Required action —
Could you restate all of the records exactly, leaving out the pictures?

Provided records —
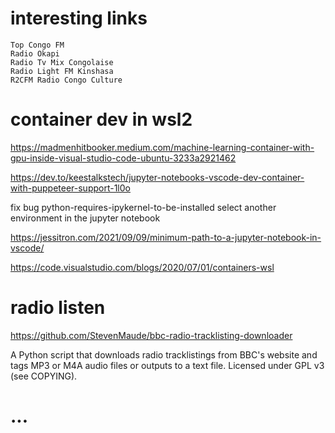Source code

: # interesting links

    Top Congo FM
    Radio Okapi
    Radio Tv Mix Congolaise
    Radio Light FM Kinshasa
    R2CFM Radio Congo Culture
    

# container dev in wsl2

https://madmenhitbooker.medium.com/machine-learning-container-with-gpu-inside-visual-studio-code-ubuntu-3233a2921462


https://dev.to/keestalkstech/jupyter-notebooks-vscode-dev-container-with-puppeteer-support-1l0o

fix bug python-requires-ipykernel-to-be-installed
select another environment in the jupyter notebook

https://jessitron.com/2021/09/09/minimum-path-to-a-jupyter-notebook-in-vscode/

https://code.visualstudio.com/blogs/2020/07/01/containers-wsl

# radio listen
https://github.com/StevenMaude/bbc-radio-tracklisting-downloader

A Python script that downloads radio tracklistings from BBC's website and tags MP3 or M4A audio files or outputs to a text file. Licensed under GPL v3 (see COPYING).


# ...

Exercise response —
Source code

: # interesting links

    Top Congo FM
    Radio Okapi
    Radio Tv Mix Congolaise
    Radio Light FM Kinshasa
    R2CFM Radio Congo Culture
    

# container dev in wsl2

https://madmenhitbooker.medium.com/machine-learning-container-with-gpu-inside-visual-studio-code-ubuntu-3233a2921462


https://dev.to/keestalkstech/jupyter-notebooks-vscode-dev-container-with-puppeteer-support-1l0o

fix bug python-requires-ipykernel-to-be-installed
select another environment in the jupyter notebook

https://jessitron.com/2021/09/09/minimum-path-to-a-jupyter-notebook-in-vscode/

https://code.visualstudio.com/blogs/2020/07/01/containers-wsl

# radio listen
https://github.com/StevenMaude/bbc-radio-tracklisting-downloader

A Python script that downloads radio tracklistings from BBC's website and tags MP3 or M4A audio files or outputs to a text file. Licensed under GPL v3 (see COPYING).


# ...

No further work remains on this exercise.